(Input Opens)

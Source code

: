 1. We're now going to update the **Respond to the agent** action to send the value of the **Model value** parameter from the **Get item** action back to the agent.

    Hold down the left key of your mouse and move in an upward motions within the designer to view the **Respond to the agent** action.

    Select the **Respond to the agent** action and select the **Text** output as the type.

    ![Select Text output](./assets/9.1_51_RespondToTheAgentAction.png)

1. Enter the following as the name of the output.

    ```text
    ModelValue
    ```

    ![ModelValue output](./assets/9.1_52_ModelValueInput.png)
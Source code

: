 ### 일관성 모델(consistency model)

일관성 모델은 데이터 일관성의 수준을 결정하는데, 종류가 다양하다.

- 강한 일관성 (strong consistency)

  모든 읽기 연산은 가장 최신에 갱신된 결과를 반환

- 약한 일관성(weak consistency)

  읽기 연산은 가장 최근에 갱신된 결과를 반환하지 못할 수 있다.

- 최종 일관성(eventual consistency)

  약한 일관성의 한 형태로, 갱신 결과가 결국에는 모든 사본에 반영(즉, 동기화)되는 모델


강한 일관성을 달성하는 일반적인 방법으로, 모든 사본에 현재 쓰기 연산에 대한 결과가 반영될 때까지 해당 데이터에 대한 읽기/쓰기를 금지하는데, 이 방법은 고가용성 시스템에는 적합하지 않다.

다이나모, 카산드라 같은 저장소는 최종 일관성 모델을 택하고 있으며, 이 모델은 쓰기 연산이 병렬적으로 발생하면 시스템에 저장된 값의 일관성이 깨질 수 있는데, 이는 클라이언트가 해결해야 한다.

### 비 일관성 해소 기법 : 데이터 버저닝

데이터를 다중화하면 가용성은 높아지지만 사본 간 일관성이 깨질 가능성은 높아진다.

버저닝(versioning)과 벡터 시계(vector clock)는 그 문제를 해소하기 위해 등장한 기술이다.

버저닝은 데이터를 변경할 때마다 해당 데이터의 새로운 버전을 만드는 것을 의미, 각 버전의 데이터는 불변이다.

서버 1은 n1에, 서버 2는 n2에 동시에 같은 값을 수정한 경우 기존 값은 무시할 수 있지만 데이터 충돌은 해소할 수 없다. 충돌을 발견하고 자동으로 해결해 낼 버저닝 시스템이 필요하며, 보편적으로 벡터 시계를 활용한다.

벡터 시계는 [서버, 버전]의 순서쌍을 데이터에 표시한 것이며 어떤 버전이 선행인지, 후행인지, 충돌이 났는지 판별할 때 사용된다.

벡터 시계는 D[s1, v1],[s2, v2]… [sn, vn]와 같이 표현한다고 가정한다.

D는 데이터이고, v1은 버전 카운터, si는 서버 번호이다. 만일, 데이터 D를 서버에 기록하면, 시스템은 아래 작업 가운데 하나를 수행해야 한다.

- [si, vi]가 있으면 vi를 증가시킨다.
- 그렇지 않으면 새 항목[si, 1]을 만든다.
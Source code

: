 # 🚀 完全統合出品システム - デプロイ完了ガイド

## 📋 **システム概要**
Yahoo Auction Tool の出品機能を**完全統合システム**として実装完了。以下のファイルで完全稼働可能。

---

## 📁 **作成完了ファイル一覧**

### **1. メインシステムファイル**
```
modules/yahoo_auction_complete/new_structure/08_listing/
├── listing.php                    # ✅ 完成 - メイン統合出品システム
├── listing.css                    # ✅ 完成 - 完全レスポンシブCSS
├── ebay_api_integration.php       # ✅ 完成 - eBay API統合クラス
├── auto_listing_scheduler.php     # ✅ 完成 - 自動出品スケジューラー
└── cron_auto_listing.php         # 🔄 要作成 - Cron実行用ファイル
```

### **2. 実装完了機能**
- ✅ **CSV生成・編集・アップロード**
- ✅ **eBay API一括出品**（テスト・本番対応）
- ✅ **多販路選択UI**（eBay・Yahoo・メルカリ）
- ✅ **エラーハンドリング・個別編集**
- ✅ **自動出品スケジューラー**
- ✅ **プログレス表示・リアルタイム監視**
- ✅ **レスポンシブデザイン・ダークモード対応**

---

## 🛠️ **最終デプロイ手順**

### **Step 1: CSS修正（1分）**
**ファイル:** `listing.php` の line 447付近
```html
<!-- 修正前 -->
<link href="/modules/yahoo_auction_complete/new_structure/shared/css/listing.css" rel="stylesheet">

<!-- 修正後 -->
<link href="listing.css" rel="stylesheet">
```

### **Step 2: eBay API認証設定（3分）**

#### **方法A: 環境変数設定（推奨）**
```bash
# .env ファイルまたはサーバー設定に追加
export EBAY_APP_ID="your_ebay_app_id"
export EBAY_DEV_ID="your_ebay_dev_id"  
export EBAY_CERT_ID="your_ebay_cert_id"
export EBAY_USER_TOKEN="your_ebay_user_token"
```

(Input Closes)

Without leaving anything out, quote all the data.

Reply
Source code

: 1. We're now going to update the **Respond to the agent** action to send the value of the **Model value** parameter from the **Get item** action back to the agent.

    Hold down the left key of your mouse and move in an upward motions within the designer to view the **Respond to the agent** action.

    Select the **Respond to the agent** action and select the **Text** output as the type.

    ![Select Text output](./assets/9.1_51_RespondToTheAgentAction.png)

1. Enter the following as the name of the output.

    ```text
    ModelValue
    ```

    ![ModelValue output](./assets/9.1_52_ModelValueInput.png)
Source code

: ### 일관성 모델(consistency model)

일관성 모델은 데이터 일관성의 수준을 결정하는데, 종류가 다양하다.

- 강한 일관성 (strong consistency)

  모든 읽기 연산은 가장 최신에 갱신된 결과를 반환

- 약한 일관성(weak consistency)

  읽기 연산은 가장 최근에 갱신된 결과를 반환하지 못할 수 있다.

- 최종 일관성(eventual consistency)

  약한 일관성의 한 형태로, 갱신 결과가 결국에는 모든 사본에 반영(즉, 동기화)되는 모델


강한 일관성을 달성하는 일반적인 방법으로, 모든 사본에 현재 쓰기 연산에 대한 결과가 반영될 때까지 해당 데이터에 대한 읽기/쓰기를 금지하는데, 이 방법은 고가용성 시스템에는 적합하지 않다.

다이나모, 카산드라 같은 저장소는 최종 일관성 모델을 택하고 있으며, 이 모델은 쓰기 연산이 병렬적으로 발생하면 시스템에 저장된 값의 일관성이 깨질 수 있는데, 이는 클라이언트가 해결해야 한다.

### 비 일관성 해소 기법 : 데이터 버저닝

데이터를 다중화하면 가용성은 높아지지만 사본 간 일관성이 깨질 가능성은 높아진다.

버저닝(versioning)과 벡터 시계(vector clock)는 그 문제를 해소하기 위해 등장한 기술이다.

버저닝은 데이터를 변경할 때마다 해당 데이터의 새로운 버전을 만드는 것을 의미, 각 버전의 데이터는 불변이다.

서버 1은 n1에, 서버 2는 n2에 동시에 같은 값을 수정한 경우 기존 값은 무시할 수 있지만 데이터 충돌은 해소할 수 없다. 충돌을 발견하고 자동으로 해결해 낼 버저닝 시스템이 필요하며, 보편적으로 벡터 시계를 활용한다.

벡터 시계는 [서버, 버전]의 순서쌍을 데이터에 표시한 것이며 어떤 버전이 선행인지, 후행인지, 충돌이 났는지 판별할 때 사용된다.

벡터 시계는 D[s1, v1],[s2, v2]… [sn, vn]와 같이 표현한다고 가정한다.

D는 데이터이고, v1은 버전 카운터, si는 서버 번호이다. 만일, 데이터 D를 서버에 기록하면, 시스템은 아래 작업 가운데 하나를 수행해야 한다.

- [si, vi]가 있으면 vi를 증가시킨다.
- 그렇지 않으면 새 항목[si, 1]을 만든다.
Source code

: # 🚀 完全統合出品システム - デプロイ完了ガイド

## 📋 **システム概要**
Yahoo Auction Tool の出品機能を**完全統合システム**として実装完了。以下のファイルで完全稼働可能。

---

## 📁 **作成完了ファイル一覧**

### **1. メインシステムファイル**
```
modules/yahoo_auction_complete/new_structure/08_listing/
├── listing.php                    # ✅ 完成 - メイン統合出品システム
├── listing.css                    # ✅ 完成 - 完全レスポンシブCSS
├── ebay_api_integration.php       # ✅ 完成 - eBay API統合クラス
├── auto_listing_scheduler.php     # ✅ 完成 - 自動出品スケジューラー
└── cron_auto_listing.php         # 🔄 要作成 - Cron実行用ファイル
```

### **2. 実装完了機能**
- ✅ **CSV生成・編集・アップロード**
- ✅ **eBay API一括出品**（テスト・本番対応）
- ✅ **多販路選択UI**（eBay・Yahoo・メルカリ）
- ✅ **エラーハンドリング・個別編集**
- ✅ **自動出品スケジューラー**
- ✅ **プログレス表示・リアルタイム監視**
- ✅ **レスポンシブデザイン・ダークモード対応**

---

## 🛠️ **最終デプロイ手順**

### **Step 1: CSS修正（1分）**
**ファイル:** `listing.php` の line 447付近
```html
<!-- 修正前 -->
<link href="/modules/yahoo_auction_complete/new_structure/shared/css/listing.css" rel="stylesheet">

<!-- 修正後 -->
<link href="listing.css" rel="stylesheet">
```

### **Step 2: eBay API認証設定（3分）**

#### **方法A: 環境変数設定（推奨）**
```bash
# .env ファイルまたはサーバー設定に追加
export EBAY_APP_ID="your_ebay_app_id"
export EBAY_DEV_ID="your_ebay_dev_id"  
export EBAY_CERT_ID="your_ebay_cert_id"
export EBAY_USER_TOKEN="your_ebay_user_token"
```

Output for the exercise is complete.